One of the first things that had to be done was finally remove all the antiques from the upstairs of the old house. Most of the things were piled together to discard but some of them were set aside in hopes that we could sell them to an antique dealer.
We children removed the bunches of dried herbs and grasses that had been collecting dust for years while hanging from the rafters. We stuffed them in boxes to be carried outside and burned. They were joined with rickety old chairs and numerous boxes filled with books that fell apart when you tried to page through them the pages having become yellow and brittle with age. Stacks of old letters and pieces of weirdly carved wood all met their fate on the discard pile. I felt a little sad to be throwing everything out, especially since John, David and I had become quite fond of this interesting room filled with old dusty things.

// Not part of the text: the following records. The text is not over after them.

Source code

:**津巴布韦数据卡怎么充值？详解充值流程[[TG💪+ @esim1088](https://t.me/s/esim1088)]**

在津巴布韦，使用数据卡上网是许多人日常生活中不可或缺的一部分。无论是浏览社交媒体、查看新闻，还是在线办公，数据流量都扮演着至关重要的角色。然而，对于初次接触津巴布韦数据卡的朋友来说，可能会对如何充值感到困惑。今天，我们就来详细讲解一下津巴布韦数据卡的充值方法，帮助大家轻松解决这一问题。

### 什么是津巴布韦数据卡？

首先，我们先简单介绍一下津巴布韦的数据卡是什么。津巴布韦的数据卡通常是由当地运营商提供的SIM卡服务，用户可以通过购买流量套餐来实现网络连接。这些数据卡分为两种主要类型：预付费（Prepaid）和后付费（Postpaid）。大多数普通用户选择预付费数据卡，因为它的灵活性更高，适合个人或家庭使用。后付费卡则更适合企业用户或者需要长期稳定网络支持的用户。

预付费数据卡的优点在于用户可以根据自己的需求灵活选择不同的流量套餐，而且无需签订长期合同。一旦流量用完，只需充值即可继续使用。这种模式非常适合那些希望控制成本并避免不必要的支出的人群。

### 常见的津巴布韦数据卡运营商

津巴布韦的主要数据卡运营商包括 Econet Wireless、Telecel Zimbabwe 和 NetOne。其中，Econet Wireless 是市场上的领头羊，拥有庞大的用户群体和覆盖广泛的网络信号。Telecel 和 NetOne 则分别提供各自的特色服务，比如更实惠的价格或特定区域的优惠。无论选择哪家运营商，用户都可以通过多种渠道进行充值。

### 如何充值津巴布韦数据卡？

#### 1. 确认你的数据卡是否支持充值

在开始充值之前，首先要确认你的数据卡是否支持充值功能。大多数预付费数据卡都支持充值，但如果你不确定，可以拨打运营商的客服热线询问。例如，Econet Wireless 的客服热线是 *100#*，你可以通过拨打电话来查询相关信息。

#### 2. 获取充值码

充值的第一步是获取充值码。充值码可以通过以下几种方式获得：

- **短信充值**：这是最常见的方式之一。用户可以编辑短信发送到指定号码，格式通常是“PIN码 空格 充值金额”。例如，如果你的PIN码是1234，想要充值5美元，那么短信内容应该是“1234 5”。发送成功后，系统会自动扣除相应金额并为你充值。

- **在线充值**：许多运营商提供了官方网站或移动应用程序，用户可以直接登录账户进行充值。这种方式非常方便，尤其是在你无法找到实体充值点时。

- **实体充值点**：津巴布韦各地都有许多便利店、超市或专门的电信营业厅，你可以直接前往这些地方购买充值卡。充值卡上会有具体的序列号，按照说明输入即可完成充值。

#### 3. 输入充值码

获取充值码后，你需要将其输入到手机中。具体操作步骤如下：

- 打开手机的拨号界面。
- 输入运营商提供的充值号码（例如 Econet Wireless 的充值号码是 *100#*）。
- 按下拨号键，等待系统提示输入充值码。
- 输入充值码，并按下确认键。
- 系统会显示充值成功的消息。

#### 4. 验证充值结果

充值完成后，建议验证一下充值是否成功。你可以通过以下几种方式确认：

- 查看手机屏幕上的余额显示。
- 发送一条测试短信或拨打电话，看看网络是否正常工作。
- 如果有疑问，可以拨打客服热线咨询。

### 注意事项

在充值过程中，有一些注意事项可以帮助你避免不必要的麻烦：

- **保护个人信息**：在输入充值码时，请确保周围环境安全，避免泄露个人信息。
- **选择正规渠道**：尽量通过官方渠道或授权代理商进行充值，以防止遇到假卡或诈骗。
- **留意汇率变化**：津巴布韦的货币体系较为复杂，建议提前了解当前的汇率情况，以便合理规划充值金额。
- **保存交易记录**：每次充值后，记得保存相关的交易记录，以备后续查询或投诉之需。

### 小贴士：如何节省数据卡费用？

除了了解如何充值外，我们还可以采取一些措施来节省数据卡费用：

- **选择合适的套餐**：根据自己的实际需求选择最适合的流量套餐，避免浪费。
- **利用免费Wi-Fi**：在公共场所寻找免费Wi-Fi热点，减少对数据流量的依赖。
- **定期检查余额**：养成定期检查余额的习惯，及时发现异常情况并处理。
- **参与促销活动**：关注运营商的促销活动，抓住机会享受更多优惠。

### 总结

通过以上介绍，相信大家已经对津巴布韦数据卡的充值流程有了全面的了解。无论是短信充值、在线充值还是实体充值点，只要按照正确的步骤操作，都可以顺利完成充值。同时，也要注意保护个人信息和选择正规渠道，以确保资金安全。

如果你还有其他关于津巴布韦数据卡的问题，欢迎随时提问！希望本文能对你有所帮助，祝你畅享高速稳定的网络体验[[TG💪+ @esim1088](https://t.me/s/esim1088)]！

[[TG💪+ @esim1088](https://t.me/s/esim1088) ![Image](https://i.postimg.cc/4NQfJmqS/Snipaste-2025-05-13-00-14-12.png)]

Once everything was sorted and taken care of we called an antique dealer to come see the things we had saved. He seemed very anxious to buy everything that remained. There was a box filled with hundreds of old marbles that he offered to buy for a dollar a piece. John, David, and I sat down to count them, putting them in piles of a hundred. We felt as if we had hit a jackpot!
Once everything was sold and otherwise taken care of a neighbor came by with a crawler to dig the ground away in front of the old house. Our rosebushes, and bleeding heart plants had to find a new home as the addition was added and almost a week after we started the project Daddy finally had a nice place to finish the furniture he made.